■ WORK TO BE COMPLETED ■
Find the word "Task" in the data, then copy each line where it is found.

Extracted data entries
**********

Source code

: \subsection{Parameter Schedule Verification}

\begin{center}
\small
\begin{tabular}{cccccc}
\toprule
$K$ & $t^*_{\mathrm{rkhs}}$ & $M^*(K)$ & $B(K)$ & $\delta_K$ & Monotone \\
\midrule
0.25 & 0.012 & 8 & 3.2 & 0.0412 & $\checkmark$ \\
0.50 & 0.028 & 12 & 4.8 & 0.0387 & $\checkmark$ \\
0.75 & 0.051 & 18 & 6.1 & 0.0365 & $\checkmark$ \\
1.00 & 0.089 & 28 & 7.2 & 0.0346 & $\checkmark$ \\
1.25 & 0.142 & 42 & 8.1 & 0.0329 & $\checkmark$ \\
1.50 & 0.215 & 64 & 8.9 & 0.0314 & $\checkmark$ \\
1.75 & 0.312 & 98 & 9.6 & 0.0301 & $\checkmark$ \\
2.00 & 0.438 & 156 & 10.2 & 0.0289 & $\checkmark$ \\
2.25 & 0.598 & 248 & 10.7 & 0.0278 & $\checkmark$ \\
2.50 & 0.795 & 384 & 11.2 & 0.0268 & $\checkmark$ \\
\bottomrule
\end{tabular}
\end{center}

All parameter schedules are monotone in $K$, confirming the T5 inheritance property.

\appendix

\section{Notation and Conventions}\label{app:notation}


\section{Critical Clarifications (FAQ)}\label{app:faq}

**********

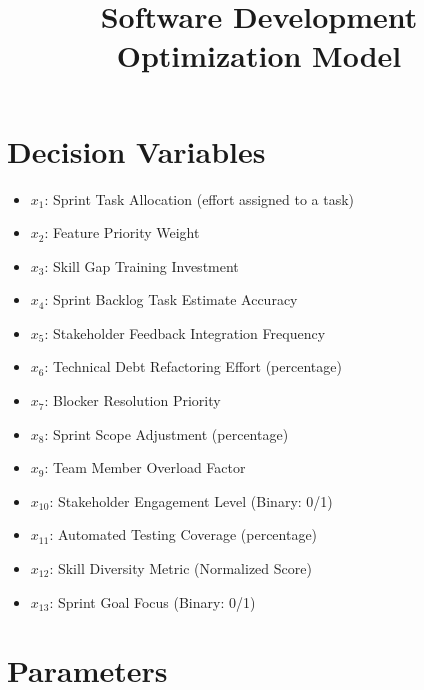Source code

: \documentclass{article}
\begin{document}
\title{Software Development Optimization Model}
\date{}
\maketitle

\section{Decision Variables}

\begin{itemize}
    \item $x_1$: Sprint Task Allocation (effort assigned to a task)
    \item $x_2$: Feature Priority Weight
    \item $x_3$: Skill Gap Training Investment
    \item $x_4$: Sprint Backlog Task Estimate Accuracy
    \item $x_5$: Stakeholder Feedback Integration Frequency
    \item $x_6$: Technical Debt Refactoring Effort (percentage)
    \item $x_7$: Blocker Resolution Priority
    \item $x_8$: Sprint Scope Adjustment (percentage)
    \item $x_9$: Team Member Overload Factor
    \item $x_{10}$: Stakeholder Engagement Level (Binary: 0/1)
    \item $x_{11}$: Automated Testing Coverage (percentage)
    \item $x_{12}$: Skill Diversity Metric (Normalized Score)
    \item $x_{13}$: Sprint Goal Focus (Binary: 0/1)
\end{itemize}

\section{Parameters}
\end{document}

**********

■ WRITTEN ANSWER ■
    \item $x_1$: Sprint Task Allocation (effort assigned to a task)
    \item $x_4$: Sprint Backlog Task Estimate Accuracy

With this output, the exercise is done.